Fünfunddreißigstes Kapitel.

[368] Als Vinicius am Abend dieses Tages über das Forum nach Hause ging, bemerkte er am Eingang zum Vicus Tuscus Petronius' vergoldete Sänfte, die von acht Bithyniern getragen wurde. Auf einen Wink von ihm machten sie Halt; er trat hinzu und schob die Vorhänge auseinander.

»Du hast gewiß einen angenehmen, erfreulichen Traum,« rief er lachend beim Anblick des schlummernden Petronius.

»Ach, du bist es!« sagte Petronius erwachend. »Ja, ich habe geschlafen, da ich die Nacht auf dem Palatin zugebracht habe. Jetzt bin ich unterwegs, um mir etwas Lektüre für Antium zu kaufen ... Was gibt es Neues?«

»Gehst du zu Buchhändlern?«

»Ja; ich will meine Bibliothek nicht vernachlässigen und ergänze daher meinen Büchervorrat mit ziemlichen Kosten. Wahrscheinlich ist etwas Neues von Musonius und Seneca erschienen. Ebenso suche ich Persius und eine bestimmte Ausgabe von Vergils Eklogen, die ich noch nicht besitze. Ach, wie müde ich bin, und wie mich die Hände von dem Herausnehmen der Rollen aus den Behältern schmerzen! ... Denn ist man einmal in einer Buchhandlung, so treibt einem die Neugierde, sich bald dies, bald jenes anzusehen. Ich war bereits bei Avirunus, bei Atractus auf dem Argiletum und außerdem bei den Sosiern auf dem Vicus Sandalarius. Beim Kastor! wie schläfrig bin ich!«

»Du warst auf dem Palatin; ich möchte dich daher fragen, was es Neues gibt. Weißt du was? Schicke die Sänfte heim, laß die Buchhandlungen Buchhandlungen sein und komm mit mir. Wir wollen über Antium und noch etwas plaudern.«

»Gut,« erwiderte Petronius, indem er aus der Sänfte stieg. »Du wirst schon wissen, daß es übermorgen nach Antium geht.«

»Woher sollte ich das wissen?«[368]

»In was für einer Welt lebst du denn?

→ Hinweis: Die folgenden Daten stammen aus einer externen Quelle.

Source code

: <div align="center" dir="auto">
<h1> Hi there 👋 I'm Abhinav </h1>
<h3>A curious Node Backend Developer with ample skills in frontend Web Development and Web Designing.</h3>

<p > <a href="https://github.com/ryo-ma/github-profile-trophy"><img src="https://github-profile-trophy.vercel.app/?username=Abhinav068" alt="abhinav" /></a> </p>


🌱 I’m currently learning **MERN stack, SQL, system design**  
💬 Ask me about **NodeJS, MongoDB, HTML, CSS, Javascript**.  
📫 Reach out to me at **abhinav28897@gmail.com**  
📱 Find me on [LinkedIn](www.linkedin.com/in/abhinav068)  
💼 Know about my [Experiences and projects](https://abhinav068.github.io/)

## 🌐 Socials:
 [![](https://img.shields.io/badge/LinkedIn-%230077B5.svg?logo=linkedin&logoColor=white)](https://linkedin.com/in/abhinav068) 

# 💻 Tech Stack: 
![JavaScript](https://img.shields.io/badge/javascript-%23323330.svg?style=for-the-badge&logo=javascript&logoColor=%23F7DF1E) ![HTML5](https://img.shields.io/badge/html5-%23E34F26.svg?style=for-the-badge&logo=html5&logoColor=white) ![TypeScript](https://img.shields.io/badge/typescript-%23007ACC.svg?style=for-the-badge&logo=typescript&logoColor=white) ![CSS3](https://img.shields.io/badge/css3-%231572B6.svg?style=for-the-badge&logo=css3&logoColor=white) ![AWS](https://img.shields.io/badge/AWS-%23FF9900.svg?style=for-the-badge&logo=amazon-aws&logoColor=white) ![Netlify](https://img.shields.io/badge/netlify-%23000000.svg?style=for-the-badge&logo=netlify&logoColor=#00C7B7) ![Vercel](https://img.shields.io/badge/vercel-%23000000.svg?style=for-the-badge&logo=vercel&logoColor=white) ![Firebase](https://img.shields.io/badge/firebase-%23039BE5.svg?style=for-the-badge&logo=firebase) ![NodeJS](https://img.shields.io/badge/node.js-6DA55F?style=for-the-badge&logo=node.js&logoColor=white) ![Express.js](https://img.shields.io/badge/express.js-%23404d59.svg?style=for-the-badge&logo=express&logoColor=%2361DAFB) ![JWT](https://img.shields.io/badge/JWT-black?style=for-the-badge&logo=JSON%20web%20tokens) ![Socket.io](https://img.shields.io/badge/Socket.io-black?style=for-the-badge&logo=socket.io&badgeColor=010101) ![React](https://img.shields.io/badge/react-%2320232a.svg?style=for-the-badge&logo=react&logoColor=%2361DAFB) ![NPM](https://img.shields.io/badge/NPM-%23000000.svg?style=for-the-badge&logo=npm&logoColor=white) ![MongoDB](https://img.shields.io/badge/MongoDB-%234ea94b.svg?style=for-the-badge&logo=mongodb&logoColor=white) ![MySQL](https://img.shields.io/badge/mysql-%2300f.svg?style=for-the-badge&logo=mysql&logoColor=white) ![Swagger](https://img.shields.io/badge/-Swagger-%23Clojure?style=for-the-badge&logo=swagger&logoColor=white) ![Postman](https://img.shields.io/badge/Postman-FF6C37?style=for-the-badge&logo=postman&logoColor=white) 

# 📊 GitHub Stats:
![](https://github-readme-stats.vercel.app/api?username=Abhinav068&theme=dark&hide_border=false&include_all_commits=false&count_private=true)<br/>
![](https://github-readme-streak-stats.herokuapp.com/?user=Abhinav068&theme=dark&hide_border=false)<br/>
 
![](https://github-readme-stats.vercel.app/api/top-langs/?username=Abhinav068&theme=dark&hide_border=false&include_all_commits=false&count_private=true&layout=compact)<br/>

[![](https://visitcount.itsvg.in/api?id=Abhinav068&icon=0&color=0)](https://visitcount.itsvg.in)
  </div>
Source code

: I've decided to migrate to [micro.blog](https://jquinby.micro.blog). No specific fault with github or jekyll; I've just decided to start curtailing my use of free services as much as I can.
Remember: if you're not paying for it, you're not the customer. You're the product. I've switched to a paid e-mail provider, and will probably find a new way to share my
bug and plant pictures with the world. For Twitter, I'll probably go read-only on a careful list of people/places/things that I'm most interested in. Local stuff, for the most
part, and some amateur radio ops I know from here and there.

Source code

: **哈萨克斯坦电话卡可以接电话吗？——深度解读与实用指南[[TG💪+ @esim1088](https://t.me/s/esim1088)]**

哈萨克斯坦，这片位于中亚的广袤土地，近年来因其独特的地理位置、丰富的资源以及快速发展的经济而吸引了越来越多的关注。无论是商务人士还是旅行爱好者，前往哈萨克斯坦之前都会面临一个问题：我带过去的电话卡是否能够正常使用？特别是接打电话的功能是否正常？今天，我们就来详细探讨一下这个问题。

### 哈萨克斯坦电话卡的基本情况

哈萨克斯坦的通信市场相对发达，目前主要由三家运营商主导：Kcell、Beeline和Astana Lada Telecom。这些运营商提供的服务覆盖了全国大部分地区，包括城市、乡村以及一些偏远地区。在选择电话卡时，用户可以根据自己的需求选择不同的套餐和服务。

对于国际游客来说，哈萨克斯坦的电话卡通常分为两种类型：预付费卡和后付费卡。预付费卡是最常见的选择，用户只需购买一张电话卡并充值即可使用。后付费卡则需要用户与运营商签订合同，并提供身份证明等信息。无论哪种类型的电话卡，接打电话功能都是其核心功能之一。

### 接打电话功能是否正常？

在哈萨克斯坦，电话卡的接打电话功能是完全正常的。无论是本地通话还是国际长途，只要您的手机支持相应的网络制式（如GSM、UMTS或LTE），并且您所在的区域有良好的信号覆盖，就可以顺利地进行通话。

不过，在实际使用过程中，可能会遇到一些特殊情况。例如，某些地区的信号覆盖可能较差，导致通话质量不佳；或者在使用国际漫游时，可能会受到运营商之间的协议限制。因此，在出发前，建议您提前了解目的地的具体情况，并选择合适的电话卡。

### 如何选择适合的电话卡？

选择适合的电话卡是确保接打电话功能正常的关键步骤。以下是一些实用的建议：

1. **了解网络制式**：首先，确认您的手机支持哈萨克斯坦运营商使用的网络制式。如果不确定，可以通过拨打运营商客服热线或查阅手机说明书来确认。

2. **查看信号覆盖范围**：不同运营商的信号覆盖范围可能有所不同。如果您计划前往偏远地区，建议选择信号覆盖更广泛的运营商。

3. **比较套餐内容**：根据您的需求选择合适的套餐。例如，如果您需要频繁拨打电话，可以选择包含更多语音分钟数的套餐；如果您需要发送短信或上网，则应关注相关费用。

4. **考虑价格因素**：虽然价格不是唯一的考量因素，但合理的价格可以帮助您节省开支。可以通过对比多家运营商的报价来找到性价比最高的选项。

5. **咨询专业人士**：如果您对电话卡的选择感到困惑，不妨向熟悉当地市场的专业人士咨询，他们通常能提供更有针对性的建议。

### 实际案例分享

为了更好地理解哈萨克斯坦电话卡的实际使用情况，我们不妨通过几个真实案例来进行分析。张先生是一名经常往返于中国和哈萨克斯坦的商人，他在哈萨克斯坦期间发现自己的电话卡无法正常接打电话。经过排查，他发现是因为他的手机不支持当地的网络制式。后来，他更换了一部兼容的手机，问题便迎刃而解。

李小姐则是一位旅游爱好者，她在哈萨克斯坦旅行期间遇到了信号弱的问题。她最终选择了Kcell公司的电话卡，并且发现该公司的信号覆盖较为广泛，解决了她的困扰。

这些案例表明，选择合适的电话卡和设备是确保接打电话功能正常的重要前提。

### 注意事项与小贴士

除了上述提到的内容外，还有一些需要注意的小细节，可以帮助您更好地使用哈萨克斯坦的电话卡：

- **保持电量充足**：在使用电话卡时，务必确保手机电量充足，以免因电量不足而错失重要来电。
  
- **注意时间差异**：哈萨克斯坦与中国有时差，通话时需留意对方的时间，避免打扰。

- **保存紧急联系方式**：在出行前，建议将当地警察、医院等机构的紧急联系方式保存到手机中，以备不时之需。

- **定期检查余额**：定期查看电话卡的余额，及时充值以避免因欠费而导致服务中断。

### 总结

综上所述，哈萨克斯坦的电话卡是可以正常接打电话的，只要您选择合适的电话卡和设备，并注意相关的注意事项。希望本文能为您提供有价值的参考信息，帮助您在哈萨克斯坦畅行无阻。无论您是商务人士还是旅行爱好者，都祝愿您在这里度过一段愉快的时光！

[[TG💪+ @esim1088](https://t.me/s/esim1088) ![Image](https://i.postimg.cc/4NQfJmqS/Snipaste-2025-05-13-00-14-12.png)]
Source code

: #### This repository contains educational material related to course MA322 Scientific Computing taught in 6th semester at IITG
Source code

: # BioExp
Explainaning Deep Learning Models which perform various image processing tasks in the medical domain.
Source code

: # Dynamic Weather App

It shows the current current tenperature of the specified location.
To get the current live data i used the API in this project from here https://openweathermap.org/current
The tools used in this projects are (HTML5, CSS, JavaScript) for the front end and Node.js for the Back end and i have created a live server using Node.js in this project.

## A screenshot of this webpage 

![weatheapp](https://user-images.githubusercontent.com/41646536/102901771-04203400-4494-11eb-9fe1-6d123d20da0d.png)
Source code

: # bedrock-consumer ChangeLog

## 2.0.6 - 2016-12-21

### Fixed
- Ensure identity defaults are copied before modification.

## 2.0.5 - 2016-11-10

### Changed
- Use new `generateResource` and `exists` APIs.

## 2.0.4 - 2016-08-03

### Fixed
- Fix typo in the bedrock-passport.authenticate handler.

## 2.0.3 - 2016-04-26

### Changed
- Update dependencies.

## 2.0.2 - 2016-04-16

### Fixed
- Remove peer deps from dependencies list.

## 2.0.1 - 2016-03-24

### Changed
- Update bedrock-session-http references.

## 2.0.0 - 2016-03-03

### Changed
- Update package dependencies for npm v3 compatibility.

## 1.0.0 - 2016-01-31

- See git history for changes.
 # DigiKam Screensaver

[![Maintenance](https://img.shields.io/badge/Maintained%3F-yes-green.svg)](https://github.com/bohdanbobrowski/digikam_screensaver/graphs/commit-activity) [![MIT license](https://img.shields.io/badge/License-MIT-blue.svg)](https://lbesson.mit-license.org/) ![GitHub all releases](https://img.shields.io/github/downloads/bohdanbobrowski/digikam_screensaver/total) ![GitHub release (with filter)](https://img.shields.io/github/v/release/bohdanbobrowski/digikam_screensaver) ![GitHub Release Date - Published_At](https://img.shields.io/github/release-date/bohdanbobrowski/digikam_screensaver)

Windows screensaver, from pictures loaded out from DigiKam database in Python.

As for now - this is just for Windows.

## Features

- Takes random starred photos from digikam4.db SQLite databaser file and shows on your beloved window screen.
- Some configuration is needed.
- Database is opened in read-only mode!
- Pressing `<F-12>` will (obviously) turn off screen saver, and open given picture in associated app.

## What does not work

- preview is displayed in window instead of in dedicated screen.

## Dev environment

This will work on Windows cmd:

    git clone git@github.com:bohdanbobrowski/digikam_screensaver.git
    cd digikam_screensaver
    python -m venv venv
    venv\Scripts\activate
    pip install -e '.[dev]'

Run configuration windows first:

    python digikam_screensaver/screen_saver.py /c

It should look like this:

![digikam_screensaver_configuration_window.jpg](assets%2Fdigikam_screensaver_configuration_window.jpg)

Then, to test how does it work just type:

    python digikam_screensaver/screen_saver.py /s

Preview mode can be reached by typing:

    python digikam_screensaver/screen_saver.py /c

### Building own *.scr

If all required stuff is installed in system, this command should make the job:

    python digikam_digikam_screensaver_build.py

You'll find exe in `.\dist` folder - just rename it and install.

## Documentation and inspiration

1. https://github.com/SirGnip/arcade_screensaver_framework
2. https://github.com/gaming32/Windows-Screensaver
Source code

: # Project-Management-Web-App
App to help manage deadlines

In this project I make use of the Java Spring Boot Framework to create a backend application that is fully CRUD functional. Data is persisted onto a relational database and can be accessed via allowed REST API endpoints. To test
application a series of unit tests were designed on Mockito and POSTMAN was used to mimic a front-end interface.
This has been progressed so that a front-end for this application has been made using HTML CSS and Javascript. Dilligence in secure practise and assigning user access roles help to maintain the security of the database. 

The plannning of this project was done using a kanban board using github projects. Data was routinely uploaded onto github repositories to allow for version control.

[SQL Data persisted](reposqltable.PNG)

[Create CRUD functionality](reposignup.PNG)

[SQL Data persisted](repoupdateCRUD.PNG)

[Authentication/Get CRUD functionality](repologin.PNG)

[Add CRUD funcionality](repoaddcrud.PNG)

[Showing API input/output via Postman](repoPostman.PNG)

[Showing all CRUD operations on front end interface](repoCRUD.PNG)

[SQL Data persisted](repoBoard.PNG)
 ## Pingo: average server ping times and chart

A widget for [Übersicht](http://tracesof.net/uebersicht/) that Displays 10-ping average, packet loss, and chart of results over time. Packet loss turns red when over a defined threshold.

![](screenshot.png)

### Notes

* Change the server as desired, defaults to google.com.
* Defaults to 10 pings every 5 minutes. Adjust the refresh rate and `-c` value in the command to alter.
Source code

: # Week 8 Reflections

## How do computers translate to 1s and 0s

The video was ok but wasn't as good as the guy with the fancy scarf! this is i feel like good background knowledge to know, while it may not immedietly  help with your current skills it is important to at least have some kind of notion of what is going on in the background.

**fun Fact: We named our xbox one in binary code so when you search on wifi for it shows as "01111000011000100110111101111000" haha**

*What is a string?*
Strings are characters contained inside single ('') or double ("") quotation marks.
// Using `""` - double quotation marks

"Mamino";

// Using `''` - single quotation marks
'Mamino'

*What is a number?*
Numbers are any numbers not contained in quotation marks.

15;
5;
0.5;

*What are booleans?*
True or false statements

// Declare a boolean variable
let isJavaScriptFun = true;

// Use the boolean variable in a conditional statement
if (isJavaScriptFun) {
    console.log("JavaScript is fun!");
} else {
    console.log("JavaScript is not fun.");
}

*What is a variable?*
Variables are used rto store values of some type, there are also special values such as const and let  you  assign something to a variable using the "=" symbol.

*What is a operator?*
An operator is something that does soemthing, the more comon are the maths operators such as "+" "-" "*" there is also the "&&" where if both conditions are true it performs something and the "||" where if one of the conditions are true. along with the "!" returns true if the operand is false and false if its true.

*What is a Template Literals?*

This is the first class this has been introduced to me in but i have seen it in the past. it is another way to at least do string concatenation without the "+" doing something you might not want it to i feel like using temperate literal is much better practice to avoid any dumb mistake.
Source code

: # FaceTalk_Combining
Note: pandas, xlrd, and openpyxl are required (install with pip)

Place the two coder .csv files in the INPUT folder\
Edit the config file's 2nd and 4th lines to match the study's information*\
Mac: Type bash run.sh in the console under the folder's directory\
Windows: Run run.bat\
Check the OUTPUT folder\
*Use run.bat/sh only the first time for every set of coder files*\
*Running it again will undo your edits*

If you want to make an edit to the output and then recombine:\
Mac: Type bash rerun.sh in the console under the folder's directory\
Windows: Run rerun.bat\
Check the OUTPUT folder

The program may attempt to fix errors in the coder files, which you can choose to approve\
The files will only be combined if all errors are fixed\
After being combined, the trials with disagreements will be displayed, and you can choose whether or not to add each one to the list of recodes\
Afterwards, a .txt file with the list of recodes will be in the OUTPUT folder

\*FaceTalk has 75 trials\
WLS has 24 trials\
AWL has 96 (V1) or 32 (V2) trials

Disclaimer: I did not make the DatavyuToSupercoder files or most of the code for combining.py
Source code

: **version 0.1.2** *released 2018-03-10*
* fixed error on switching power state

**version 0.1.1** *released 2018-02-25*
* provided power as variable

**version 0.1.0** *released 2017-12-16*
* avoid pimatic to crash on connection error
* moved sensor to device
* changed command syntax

Und so bin ich der erste, der dir diese Neuigkeit mitteilt? Jawohl! Halte dich übermorgen früh bereit. Erbsen in Olivenöl haben nichts genutzt, ein Tuch um den dicken Hals hat nichts genutzt, und der Rotbart ist heiser. Dem gegenüber kann von einem Aufschube keine Rede sein. Er verflucht Rom, dessen Luft, die ganze Welt. Es würde ihn freuen, die Stadt dem Erdboden gleichzumachen oder sie einzuäschern, und will sobald wie möglich an die See. Er glaubt, daß die Ausdünstungen, welche der Wind aus den engen Gassen zu ihm herüber bringt, ihn ins Grab stürzten. Heut werden große Opfer in allen Tempeln dargebracht, damit er seine Stimme wieder bekomme. Wehe Rom und namentlich dem Senate, wenn sie nicht bald zurückkehrt.«

»Dann wäre er auch nicht imstande, nach Achaja zu gehen.«

»Besitzt denn unser göttlicher Caesar dieses einzige Talent?« entgegnete Petronius lächelnd. »Er würde bei den olympischen Spielen als Dichter mit seinem Brande Trojas, als Wagenlenker, als Musiker, als Athlet, ja sogar als Tänzer auftreten und auf jeden Fall alle für die Sieger gewundenen Kränze davon tragen. Weißt du, wovon der Affe heiser wurde? Gestern wollte er sich mit unserem Paris im Tanzen messen und tanzte uns Ledas Abenteuer vor, wobei er heiß wurde und sich dann erkältete. Er war ganz naß und schlüpfrig wie ein frisch aus dem Wasser genommener Aal. Er veränderte einmal ums andere seine Larve, drehte sich im Kreise wie eine Spindel, fuchtelte wie ein betrunkener Matrose mit den Armen in der Luft herum, bis es mich ekelte, nur diesen dicken Bauch auf den dürren Beinen noch länger anzusehen. Paris hatte ihm ein bis zwei Wochen lang Unterricht gegeben, aber stelle dir den Rotbart als Leda oder als göttlichen Schwan vor. Der ein Schwan. Es ist nicht zu glauben! Aber er will in dieser Pantomime öffentlich auftreten, zuerst in Antium und dann in Rom.«

»Man ist schon darüber empört, daß er öffentlich sang, aber denke dir, daß ein römischer Caesar als Mime auftritt! Nein, das wird sich Rom nicht gefallen lassen.«[369]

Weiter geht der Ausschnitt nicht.